====== Given data

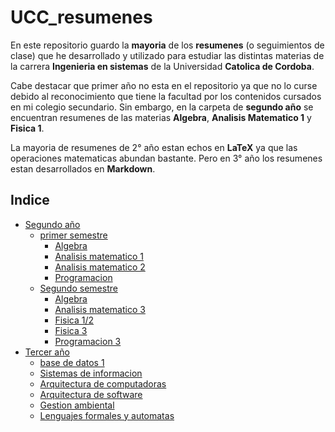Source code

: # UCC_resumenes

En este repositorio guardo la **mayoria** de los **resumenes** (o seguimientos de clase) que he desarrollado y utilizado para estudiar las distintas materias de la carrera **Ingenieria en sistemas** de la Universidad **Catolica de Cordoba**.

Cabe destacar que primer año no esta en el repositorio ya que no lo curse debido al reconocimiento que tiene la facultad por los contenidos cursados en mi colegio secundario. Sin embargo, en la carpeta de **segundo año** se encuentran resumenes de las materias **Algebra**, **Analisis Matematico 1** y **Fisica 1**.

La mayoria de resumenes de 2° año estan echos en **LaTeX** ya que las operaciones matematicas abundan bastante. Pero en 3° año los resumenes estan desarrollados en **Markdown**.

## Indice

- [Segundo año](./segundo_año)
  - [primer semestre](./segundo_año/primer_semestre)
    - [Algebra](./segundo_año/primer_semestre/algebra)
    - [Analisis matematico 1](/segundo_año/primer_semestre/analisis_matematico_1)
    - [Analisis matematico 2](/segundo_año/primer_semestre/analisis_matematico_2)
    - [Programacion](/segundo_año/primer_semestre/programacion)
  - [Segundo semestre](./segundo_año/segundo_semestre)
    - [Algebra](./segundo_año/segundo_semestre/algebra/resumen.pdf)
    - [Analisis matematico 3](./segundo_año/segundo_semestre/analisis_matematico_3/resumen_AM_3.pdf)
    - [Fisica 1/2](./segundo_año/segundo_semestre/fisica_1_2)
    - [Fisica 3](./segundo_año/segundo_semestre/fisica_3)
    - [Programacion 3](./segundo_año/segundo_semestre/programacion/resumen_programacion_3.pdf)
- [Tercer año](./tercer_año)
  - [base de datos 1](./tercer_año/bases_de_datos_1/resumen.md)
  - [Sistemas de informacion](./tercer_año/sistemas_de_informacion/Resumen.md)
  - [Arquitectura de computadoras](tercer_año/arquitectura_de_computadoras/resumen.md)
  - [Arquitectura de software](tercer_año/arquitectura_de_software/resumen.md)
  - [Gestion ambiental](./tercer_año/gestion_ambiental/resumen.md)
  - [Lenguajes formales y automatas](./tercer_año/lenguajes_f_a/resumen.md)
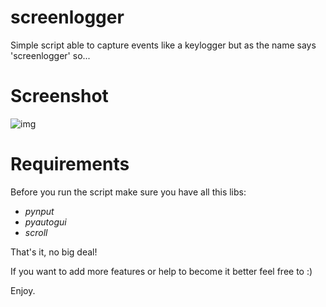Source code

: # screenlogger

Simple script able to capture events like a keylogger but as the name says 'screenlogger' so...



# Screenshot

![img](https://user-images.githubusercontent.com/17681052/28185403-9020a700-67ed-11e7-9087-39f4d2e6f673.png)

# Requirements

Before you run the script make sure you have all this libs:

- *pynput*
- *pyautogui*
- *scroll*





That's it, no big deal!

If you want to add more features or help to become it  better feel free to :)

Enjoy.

============
====== Given data

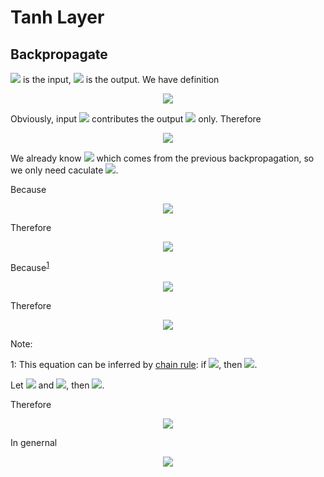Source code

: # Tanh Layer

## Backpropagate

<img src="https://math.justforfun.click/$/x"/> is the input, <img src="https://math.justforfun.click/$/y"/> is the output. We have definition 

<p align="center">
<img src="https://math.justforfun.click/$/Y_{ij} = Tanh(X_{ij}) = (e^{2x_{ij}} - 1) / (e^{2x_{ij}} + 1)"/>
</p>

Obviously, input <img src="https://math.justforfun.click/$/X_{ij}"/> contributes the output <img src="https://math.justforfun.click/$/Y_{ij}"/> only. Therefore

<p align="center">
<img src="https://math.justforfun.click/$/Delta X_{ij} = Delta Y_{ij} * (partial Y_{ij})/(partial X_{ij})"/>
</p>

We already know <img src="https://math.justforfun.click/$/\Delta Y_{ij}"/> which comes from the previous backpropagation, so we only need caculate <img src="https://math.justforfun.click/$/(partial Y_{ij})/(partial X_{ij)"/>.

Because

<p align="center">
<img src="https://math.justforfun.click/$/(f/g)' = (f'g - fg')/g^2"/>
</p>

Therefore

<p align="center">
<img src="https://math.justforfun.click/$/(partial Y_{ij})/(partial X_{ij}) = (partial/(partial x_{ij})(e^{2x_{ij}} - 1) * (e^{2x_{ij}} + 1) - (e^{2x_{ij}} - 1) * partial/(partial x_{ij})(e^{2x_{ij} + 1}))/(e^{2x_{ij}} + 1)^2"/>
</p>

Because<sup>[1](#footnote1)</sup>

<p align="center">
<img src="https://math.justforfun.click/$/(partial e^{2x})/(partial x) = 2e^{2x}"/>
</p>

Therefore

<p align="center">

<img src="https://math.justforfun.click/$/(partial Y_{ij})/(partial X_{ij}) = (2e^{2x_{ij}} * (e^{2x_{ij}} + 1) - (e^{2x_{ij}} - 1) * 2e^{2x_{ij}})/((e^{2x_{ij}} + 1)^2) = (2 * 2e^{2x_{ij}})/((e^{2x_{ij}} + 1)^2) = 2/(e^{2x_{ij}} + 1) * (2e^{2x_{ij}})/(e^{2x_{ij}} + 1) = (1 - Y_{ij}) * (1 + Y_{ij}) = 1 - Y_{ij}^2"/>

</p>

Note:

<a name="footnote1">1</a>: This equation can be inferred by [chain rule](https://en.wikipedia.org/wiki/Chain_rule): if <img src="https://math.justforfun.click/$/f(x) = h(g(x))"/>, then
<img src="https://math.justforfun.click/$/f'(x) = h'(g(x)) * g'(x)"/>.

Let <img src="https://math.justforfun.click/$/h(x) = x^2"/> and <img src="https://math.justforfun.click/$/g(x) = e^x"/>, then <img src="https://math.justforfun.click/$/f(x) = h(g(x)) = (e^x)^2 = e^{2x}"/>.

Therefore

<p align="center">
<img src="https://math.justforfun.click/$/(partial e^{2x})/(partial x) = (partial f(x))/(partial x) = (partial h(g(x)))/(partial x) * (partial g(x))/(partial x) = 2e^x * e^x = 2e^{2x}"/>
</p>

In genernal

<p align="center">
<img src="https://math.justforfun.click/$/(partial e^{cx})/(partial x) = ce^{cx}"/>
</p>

============

§ Assignment: Search the entries above for the string "Because". Copy each line in which it appears.

§ Your response:
Because
Because<sup>[1](#footnote1)</sup>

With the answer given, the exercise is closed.